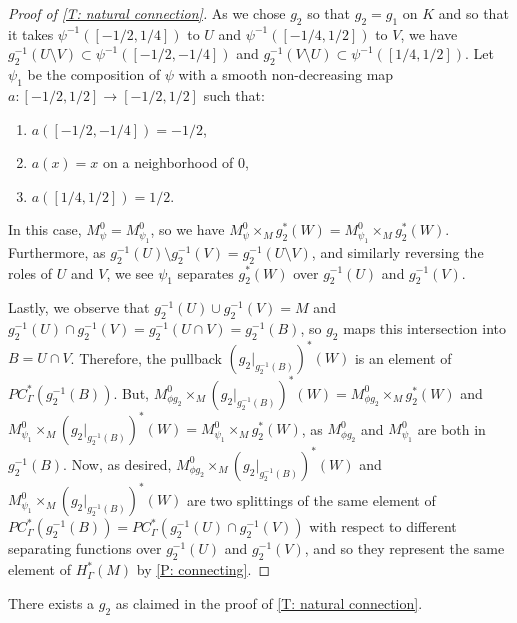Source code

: \begin{proof}[Proof of \cref{T: natural connection}]
	As we chose $g_2$ so that $g_2 = g_1$ on $K$ and so that it takes $\psi^{-1}([-1/2,1/4])$ to $U$ and $\psi^{-1}([-1/4,1/2])$ to $V$, we have $g_2^{-1}(U \setminus V) \subset \psi^{-1}([-1/2,-1/4])$ and $g_2^{-1}(V \setminus U) \subset \psi^{-1}([1/4,1/2])$.
	Let $\psi_1$ be the composition of $\psi$ with a smooth non-decreasing map $a \colon [-1/2,1/2] \to [-1/2,1/2]$ such that:
	\begin{enumerate}
		\item $a([-1/2,-1/4]) = -1/2$,
		\item $a(x)=x$ on a neighborhood of $0$,
		\item $a([1/4,1/2]) = 1/2$.
	\end{enumerate}
	In this case, $M^0_\psi = M^0_{\psi_1}$, so we have $M^0_\psi \times_M g_2^*(W) = M^0_{\psi_1} \times_M g_2^*(W)$.
	Furthermore, as $g_2^{-1}(U) \setminus g_2^{-1}(V) = g_2^{-1}(U \setminus V)$, and similarly reversing the roles of $U$ and $V$, we see $\psi_1$ separates $g_2^*(W)$ over $g_2^{-1}(U)$ and $g_2^{-1}(V)$.

	Lastly, we observe that $g_2^{-1}(U) \cup g_2^{-1}(V) = M$ and $g_2^{-1}(U) \cap g_2^{-1}(V) = g_2^{-1} (U \cap V) = g_2^{-1}(B)$, so $g_2$ maps this intersection into $B = U \cap V$.
	Therefore, the pullback $(g_2|_{g_2^{-1} (B)})^* (W)$ is an element of $PC^*_\Gamma(g_2^{-1} (B))$.
	But, $M^0_{\phi g_2} \times_M	(g_2|_{g_2^{-1} (B)})^* (W) = M^0_{\phi g_2} \times_M g_2^*(W)$ and $M^0_{\psi_1} \times_M (g_2|_{g_2^{-1} (B)})^* (W) = M^0_{\psi_1} \times_M g_2^*(W)$, as $M^0_{\phi g_2}$ and $M^0_{\psi_1}$ are both in $g_2^{-1} (B)$.
	Now, as desired, $M^0_{\phi g_2} \times_M	(g_2|_{g_2^{-1} (B)})^* (W)$ and $M^0_{\psi_1} \times_M (g_2|_{g_2^{-1} (B)})^* (W)$ are two splittings of the same element of $PC^*_\Gamma(g_2^{-1} (B)) = PC^*_\Gamma(g_2^{-1}(U) \cap g_2^{-1}(V)) $ with respect to different separating functions over $g_2^{-1}(U)$ and $g_2^{-1}(V)$, and so they represent the same element of $H^*_\Gamma(M)$ by \cref{P: connecting}.
\end{proof}

\begin{lemma}
	There exists a $g_2$ as claimed in the proof of \cref{T: natural connection}.
\end{lemma}

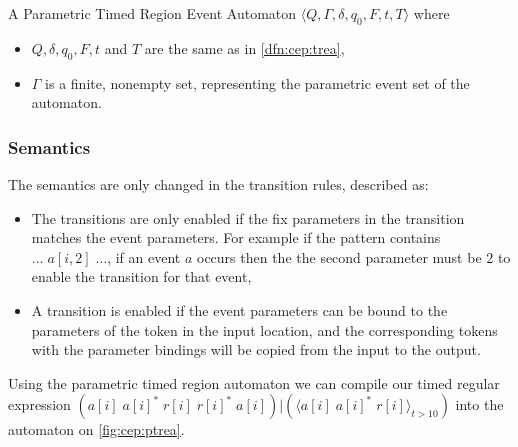 			

			\begin{dfn}
				\label{dfn:cep:ptrea}
				A Parametric Timed Region Event Automaton $\langle Q,\Gamma,\delta,q_0, F, t, T \rangle$ where
				\begin{itemize}
					\item $Q, \delta, q_0, F, t$ and  $T$ are the same as in \cref{dfn:cep:trea},
					\item $\Gamma$ is a finite, nonempty set, representing the parametric event set of the automaton.
				\end{itemize}
			\end{dfn}

			\subsubsection{Semantics}
			\label{cep:trea:semantics}

			The semantics are only changed in the transition rules, described as:
			\begin{itemize}
				\item The transitions are only enabled if the fix parameters in the transition matches the event parameters. For example if the pattern contains $\dots \; a[i,2] \; \dots$, if an event $a$ occurs then the the second parameter must be $2$ to enable the transition for that event,
				\item A transition is enabled if the event parameters can be bound to the parameters of the token in the input location, and the corresponding tokens with the parameter bindings will be copied from the input to the output.
			\end{itemize}
	
			Using the parametric timed region automaton we can compile our timed regular expression 
			$(a[i] \; a[i]^\ast \; r[i] \; r[i]^\ast \; a[i]) | (\langle a[i] \; a[i]^\ast \; r[i]\rangle_{t > 10} )$ into the automaton on \cref{fig:cep:ptrea}.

************

What you will do: Only the listing above, set down exactly and without pictures, belongs in the answer.

Output for this task:
Source code

: \begin{proof}[Proof of \cref{T: natural connection}]
	As we chose $g_2$ so that $g_2 = g_1$ on $K$ and so that it takes $\psi^{-1}([-1/2,1/4])$ to $U$ and $\psi^{-1}([-1/4,1/2])$ to $V$, we have $g_2^{-1}(U \setminus V) \subset \psi^{-1}([-1/2,-1/4])$ and $g_2^{-1}(V \setminus U) \subset \psi^{-1}([1/4,1/2])$.
	Let $\psi_1$ be the composition of $\psi$ with a smooth non-decreasing map $a \colon [-1/2,1/2] \to [-1/2,1/2]$ such that:
	\begin{enumerate}
		\item $a([-1/2,-1/4]) = -1/2$,
		\item $a(x)=x$ on a neighborhood of $0$,
		\item $a([1/4,1/2]) = 1/2$.
	\end{enumerate}
	In this case, $M^0_\psi = M^0_{\psi_1}$, so we have $M^0_\psi \times_M g_2^*(W) = M^0_{\psi_1} \times_M g_2^*(W)$.
	Furthermore, as $g_2^{-1}(U) \setminus g_2^{-1}(V) = g_2^{-1}(U \setminus V)$, and similarly reversing the roles of $U$ and $V$, we see $\psi_1$ separates $g_2^*(W)$ over $g_2^{-1}(U)$ and $g_2^{-1}(V)$.

	Lastly, we observe that $g_2^{-1}(U) \cup g_2^{-1}(V) = M$ and $g_2^{-1}(U) \cap g_2^{-1}(V) = g_2^{-1} (U \cap V) = g_2^{-1}(B)$, so $g_2$ maps this intersection into $B = U \cap V$.
	Therefore, the pullback $(g_2|_{g_2^{-1} (B)})^* (W)$ is an element of $PC^*_\Gamma(g_2^{-1} (B))$.
	But, $M^0_{\phi g_2} \times_M	(g_2|_{g_2^{-1} (B)})^* (W) = M^0_{\phi g_2} \times_M g_2^*(W)$ and $M^0_{\psi_1} \times_M (g_2|_{g_2^{-1} (B)})^* (W) = M^0_{\psi_1} \times_M g_2^*(W)$, as $M^0_{\phi g_2}$ and $M^0_{\psi_1}$ are both in $g_2^{-1} (B)$.
	Now, as desired, $M^0_{\phi g_2} \times_M	(g_2|_{g_2^{-1} (B)})^* (W)$ and $M^0_{\psi_1} \times_M (g_2|_{g_2^{-1} (B)})^* (W)$ are two splittings of the same element of $PC^*_\Gamma(g_2^{-1} (B)) = PC^*_\Gamma(g_2^{-1}(U) \cap g_2^{-1}(V)) $ with respect to different separating functions over $g_2^{-1}(U)$ and $g_2^{-1}(V)$, and so they represent the same element of $H^*_\Gamma(M)$ by \cref{P: connecting}.
\end{proof}

\begin{lemma}
	There exists a $g_2$ as claimed in the proof of \cref{T: natural connection}.
\end{lemma}


			\begin{dfn}
				\label{dfn:cep:ptrea}
				A Parametric Timed Region Event Automaton $\langle Q,\Gamma,\delta,q_0, F, t, T \rangle$ where
				\begin{itemize}
					\item $Q, \delta, q_0, F, t$ and  $T$ are the same as in \cref{dfn:cep:trea},
					\item $\Gamma$ is a finite, nonempty set, representing the parametric event set of the automaton.
				\end{itemize}
			\end{dfn}

			\subsubsection{Semantics}
			\label{cep:trea:semantics}

			The semantics are only changed in the transition rules, described as:
			\begin{itemize}
				\item The transitions are only enabled if the fix parameters in the transition matches the event parameters. For example if the pattern contains $\dots \; a[i,2] \; \dots$, if an event $a$ occurs then the the second parameter must be $2$ to enable the transition for that event,
				\item A transition is enabled if the event parameters can be bound to the parameters of the token in the input location, and the corresponding tokens with the parameter bindings will be copied from the input to the output.
			\end{itemize}
	
			Using the parametric timed region automaton we can compile our timed regular expression 
			$(a[i] \; a[i]^\ast \; r[i] \; r[i]^\ast \; a[i]) | (\langle a[i] \; a[i]^\ast \; r[i]\rangle_{t > 10} )$ into the automaton on \cref{fig:cep:ptrea}.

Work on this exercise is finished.